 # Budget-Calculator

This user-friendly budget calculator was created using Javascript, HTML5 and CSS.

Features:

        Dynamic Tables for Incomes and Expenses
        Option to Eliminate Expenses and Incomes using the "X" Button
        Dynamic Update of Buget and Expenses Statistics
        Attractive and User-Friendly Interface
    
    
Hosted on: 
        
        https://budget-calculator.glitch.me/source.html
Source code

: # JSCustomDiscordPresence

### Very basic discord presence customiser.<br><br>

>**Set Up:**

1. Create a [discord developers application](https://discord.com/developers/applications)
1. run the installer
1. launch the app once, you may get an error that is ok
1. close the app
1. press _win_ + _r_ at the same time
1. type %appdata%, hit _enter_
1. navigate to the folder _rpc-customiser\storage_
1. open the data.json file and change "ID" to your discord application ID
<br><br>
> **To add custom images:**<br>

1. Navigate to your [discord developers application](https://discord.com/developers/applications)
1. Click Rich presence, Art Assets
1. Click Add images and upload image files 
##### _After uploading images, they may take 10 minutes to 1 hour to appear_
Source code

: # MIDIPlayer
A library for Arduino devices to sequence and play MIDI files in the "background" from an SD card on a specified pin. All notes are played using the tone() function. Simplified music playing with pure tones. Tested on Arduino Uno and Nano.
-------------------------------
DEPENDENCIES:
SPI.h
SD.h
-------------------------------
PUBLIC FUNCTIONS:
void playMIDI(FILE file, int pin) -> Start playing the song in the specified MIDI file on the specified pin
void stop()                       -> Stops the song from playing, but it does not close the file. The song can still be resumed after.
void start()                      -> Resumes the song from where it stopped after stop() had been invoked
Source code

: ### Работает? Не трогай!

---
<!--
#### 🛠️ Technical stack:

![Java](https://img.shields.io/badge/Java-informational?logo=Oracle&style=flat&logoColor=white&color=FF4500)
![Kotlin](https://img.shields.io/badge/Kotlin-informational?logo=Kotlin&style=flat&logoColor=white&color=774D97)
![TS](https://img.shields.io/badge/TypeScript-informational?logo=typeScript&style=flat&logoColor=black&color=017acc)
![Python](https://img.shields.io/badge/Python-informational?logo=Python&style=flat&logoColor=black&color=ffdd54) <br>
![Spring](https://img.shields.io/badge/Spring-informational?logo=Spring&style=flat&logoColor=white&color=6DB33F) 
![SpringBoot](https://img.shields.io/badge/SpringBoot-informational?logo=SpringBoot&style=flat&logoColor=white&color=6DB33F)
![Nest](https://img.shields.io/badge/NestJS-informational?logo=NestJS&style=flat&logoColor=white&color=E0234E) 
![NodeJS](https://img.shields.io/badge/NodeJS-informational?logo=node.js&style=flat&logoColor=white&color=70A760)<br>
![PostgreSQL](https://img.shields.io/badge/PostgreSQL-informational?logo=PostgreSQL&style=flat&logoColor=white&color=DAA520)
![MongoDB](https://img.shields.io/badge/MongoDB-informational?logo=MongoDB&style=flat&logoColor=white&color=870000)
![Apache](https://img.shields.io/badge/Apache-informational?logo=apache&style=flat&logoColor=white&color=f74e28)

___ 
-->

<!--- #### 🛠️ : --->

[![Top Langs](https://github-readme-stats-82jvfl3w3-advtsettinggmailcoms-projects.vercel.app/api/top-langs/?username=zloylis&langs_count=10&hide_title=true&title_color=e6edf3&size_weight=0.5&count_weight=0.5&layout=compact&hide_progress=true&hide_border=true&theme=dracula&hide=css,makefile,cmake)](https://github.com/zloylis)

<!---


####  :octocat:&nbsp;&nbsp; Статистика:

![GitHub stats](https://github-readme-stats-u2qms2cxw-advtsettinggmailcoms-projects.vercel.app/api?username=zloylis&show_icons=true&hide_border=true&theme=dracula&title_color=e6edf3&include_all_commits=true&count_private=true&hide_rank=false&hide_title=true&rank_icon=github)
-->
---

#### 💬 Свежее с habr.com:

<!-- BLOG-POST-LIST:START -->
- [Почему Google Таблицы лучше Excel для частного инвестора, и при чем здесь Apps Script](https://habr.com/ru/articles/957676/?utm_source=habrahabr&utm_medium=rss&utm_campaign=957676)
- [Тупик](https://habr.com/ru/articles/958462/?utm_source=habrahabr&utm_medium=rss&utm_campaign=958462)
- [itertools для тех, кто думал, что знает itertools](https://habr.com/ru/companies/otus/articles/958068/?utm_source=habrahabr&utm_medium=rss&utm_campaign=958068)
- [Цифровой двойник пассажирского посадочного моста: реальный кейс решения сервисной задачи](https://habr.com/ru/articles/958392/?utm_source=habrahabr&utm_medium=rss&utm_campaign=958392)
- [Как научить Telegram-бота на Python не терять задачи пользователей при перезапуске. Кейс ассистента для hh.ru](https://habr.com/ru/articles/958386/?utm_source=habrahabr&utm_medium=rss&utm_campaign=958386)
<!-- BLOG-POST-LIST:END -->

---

++++

For the word "Click", go through the records and show each line that carries it.

Response below ::
1. Click Rich presence, Art Assets
1. Click Add images and upload image files 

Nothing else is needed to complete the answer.